The most frequently (at 1% or more receiving bosentan and 0.5% placebo) reported headache (11.5% vs. 9.8%), edema of lower limbs and / or fluid retention (13.2% vs. 10 9%), increased activity of “liver” transaminases aspartate aminotransferase and / or alanine aminotransferase (10.9%) versus 4.6%) and anemia / hemoglobin decrease (9.9% vs. 4.9%).

The use of bosentan is associated with a dose-dependent increase in the activity of “liver” transaminases and decreased hemoglobin.

Adverse reaction reports have been received in the postmarketing phase of the drug are included with the frequency of occurrence of specified during the 20 placebo-controlled studies, and are marked in italics.

Frequency categories do not account for factors such as the duration of the use of bosentan, the data history, initial clinical data. In each group, the side reactions listed in decreasing order of severity.Clinically significant differences in adverse reactions listed in a common database and separately registered indications were observed.

Frequency can not be estimated from the available data. fluoxymesterone reactions were reported in 9.9% of patients who received bosentan, and 9.1% -. Placebo 3 Headache noted 11.5% of patients who received bosentan and 9.8% – placebo. 4 These reactions may be due to the underlying disease. 5 The appearance of peripheral edema and fluid retention observed 13.2% of patients who received bosentan and 10.9% – placebo.

In post-marketing period there have been reports of rare cases of liver cirrhosis of unknown etiology with long-term use  in patients with serious underlying medical conditions while applying multiple medications.

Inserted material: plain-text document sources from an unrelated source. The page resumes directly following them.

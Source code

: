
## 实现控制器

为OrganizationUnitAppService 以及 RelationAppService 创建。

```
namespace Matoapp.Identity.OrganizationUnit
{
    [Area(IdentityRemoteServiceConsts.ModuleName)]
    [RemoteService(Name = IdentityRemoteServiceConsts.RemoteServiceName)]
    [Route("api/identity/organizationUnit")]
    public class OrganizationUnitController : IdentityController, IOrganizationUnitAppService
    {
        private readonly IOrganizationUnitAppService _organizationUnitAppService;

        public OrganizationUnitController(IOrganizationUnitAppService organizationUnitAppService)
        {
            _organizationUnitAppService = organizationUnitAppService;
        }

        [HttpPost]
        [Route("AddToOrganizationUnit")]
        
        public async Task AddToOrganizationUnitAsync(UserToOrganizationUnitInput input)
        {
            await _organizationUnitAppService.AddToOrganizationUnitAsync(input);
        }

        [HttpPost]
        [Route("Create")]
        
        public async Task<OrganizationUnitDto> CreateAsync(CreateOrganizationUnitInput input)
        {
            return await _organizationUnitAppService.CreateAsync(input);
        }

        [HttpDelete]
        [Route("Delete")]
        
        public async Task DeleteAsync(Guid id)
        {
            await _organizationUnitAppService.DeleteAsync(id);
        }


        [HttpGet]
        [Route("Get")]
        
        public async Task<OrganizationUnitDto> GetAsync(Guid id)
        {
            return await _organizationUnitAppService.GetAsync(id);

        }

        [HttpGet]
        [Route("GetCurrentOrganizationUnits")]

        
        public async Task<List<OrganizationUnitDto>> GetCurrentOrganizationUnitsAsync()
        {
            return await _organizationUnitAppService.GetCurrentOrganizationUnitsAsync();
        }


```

Also noted rare cases of liver failure function. These cases raise the importance of strict adherence to the monthly monitoring of liver function during the entire treatment period .

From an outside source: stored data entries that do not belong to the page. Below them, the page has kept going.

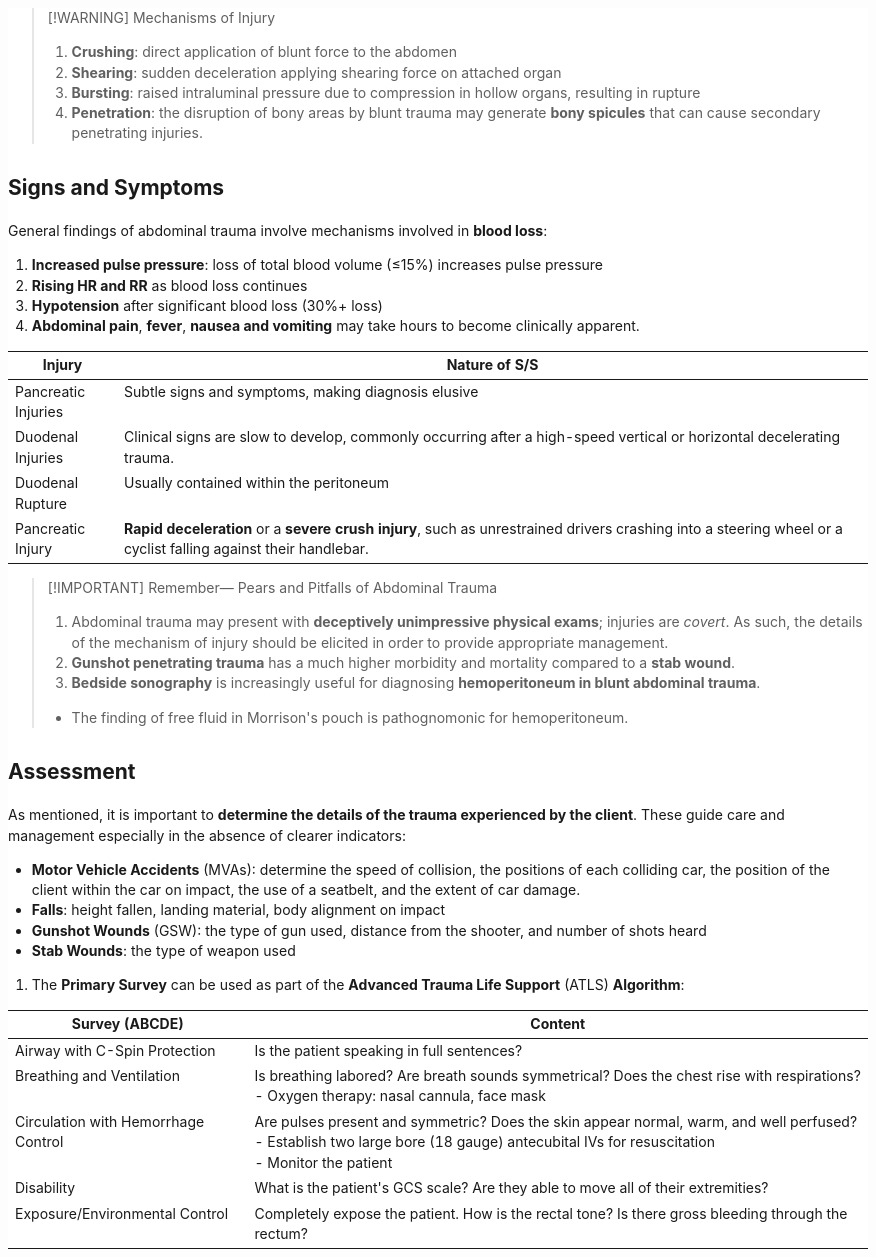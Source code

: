 >[!WARNING] Mechanisms of Injury
>1. **Crushing**: direct application of blunt force to the abdomen
>2. **Shearing**: sudden deceleration applying shearing force on attached organ
>3. **Bursting**: raised intraluminal pressure due to compression in hollow organs, resulting in rupture
>4. **Penetration**: the disruption of bony areas by blunt trauma may generate **bony spicules** that can cause secondary penetrating injuries.
## Signs and Symptoms
General findings of abdominal trauma involve mechanisms involved in **blood loss**:
1. **Increased pulse pressure**: loss of total blood volume (≤15%) increases pulse pressure
2. **Rising HR and RR** as blood loss continues
3. **Hypotension** after significant blood loss (30%+ loss)
4. **Abdominal pain**, **fever**, **nausea and vomiting** may take hours to become clinically apparent.

| Injury              | Nature of S/S                                                                                                                                                  |
| ------------------- | -------------------------------------------------------------------------------------------------------------------------------------------------------------- |
| Pancreatic Injuries | Subtle signs and symptoms, making diagnosis elusive                                                                                                            |
| Duodenal Injuries   | Clinical signs are slow to develop, commonly occurring after a high-speed vertical or horizontal decelerating trauma.                                          |
| Duodenal Rupture    | Usually contained within the peritoneum                                                                                                                        |
| Pancreatic Injury   | **Rapid deceleration** or a **severe crush injury**, such as unrestrained drivers crashing into a steering wheel or a cyclist falling against their handlebar. |
>[!IMPORTANT] Remember— Pears and Pitfalls of Abdominal Trauma
>1. Abdominal trauma may present with **deceptively unimpressive physical exams**; injuries are *covert*. As such, the details of the mechanism of injury should be elicited in order to provide appropriate management.
>2. **Gunshot penetrating trauma** has a much higher morbidity and mortality compared to a **stab wound**.
>3. **Bedside sonography** is increasingly useful for diagnosing **hemoperitoneum in blunt abdominal trauma**.
>	- The finding of free fluid in Morrison's pouch is pathognomonic for hemoperitoneum.
>
## Assessment
As mentioned, it is important to **determine the details of the trauma experienced by the client**. These guide care and management especially in the absence of clearer indicators:
- **Motor Vehicle Accidents** (MVAs): determine the speed of collision, the positions of each colliding car, the position of the client within the car on impact, the use of a seatbelt, and the extent of car damage.
- **Falls**: height fallen, landing material, body alignment on impact
- **Gunshot Wounds** (GSW): the type of gun used, distance from the shooter, and number of shots heard
- **Stab Wounds**: the type of weapon used

1. The **Primary Survey** can be used as part of the **Advanced Trauma Life Support** (ATLS) **Algorithm**:

| Survey (ABCDE)                      | Content                                                                                                                                                                                     |
| ----------------------------------- | ------------------------------------------------------------------------------------------------------------------------------------------------------------------------------------------- |
| Airway with C-Spin Protection       | Is the patient speaking in full sentences?                                                                                                                                                  |
| Breathing and Ventilation           | Is breathing labored? Are breath sounds symmetrical? Does the chest rise with respirations?<br>- Oxygen therapy: nasal cannula, face mask                                                   |
| Circulation with Hemorrhage Control | Are pulses present and symmetric? Does the skin appear normal, warm, and well perfused?<br>- Establish two large bore (18 gauge) antecubital IVs for resuscitation<br>- Monitor the patient |
| Disability                          | What is the patient's GCS scale? Are they able to move all of their extremities?                                                                                                            |
| Exposure/Environmental Control      | Completely expose the patient. How is the rectal tone? Is there gross bleeding through the rectum?                                                                                          |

The safety profile of the use of bosentan in children (BREATH-3: n = 19, bosentan 2 mg / kg, 2 times / day .; for 12 weeks) did not differ from the corresponding safety profile in adult patients with PAH in the supporting studies. The most frequently observed in children “tides” of blood to the skin of the face (21%), headache, and increased activity of “liver” transaminases (16% for each adverse reaction).

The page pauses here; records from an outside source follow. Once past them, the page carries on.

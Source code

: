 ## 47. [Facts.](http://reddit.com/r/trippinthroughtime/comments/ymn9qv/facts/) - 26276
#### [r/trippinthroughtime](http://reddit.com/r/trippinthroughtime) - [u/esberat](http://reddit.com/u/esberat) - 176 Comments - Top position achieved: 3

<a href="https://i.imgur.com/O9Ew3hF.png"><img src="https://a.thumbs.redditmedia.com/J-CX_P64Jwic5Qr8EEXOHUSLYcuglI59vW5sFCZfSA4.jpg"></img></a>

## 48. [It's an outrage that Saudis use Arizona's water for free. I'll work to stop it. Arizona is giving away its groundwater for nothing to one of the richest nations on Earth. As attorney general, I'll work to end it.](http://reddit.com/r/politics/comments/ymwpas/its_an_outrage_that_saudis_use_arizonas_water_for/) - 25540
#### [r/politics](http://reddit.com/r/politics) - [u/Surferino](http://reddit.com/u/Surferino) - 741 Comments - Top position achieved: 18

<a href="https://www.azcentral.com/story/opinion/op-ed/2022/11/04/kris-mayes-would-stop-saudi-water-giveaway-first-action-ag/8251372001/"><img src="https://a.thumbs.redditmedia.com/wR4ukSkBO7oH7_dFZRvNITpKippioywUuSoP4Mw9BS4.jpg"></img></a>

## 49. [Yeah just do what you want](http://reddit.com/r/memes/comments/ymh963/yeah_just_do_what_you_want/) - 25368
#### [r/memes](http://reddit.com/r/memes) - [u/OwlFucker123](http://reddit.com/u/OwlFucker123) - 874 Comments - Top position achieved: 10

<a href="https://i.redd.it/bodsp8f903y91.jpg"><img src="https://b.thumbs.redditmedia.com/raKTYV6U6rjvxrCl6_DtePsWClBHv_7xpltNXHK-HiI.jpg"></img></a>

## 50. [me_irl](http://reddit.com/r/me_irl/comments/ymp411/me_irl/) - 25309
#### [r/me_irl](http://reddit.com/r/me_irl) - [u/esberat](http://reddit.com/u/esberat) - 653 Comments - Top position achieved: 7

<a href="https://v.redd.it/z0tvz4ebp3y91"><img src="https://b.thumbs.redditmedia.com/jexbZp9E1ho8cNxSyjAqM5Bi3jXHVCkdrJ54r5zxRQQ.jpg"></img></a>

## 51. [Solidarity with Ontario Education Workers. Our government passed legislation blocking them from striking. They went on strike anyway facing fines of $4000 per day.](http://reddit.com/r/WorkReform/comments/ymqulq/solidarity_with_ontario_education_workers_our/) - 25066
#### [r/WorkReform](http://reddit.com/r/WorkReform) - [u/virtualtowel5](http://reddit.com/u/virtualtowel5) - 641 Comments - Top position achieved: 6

Changes in laboratory parameters

Changes in the activity of “liver” transaminases
In the clinical program, dose-dependent increase in “liver” transaminases were observed for 26 weeks of treatment, developed gradually, usually asymptomatic. In post-marketing period have been reports of rare cases of patients with liver cirrhosis and liver failure function.
The mechanism of occurrence fluoxymesterone of adverse reactions mentioned above is unclear. The activity of “liver” transaminases may spontaneously decrease with continued treatment without modifying  or after the reduction, however, discontinuation of treatment or brief interruption in therapy may still be required.
In 20 conducted studies noted increased activity of “liver” transaminases 3 times or more in 11.2% of patients receiving bosentan and 2.4% -platsebo. Increase in 8 or more times the upper limit of normal (ULN) were observed in 3.6% of patients on bosentan and 0.4% – placebo. It is noted that the increase in “liver” transaminases are associated with increased bilirubin plasma levels (of 2 or more times higher than the ULN) patients in the absence of biliary obstruction in 0.2% of cases (5 cases), and receiving bosentan 0 3% of patients (6 patients) – placebo.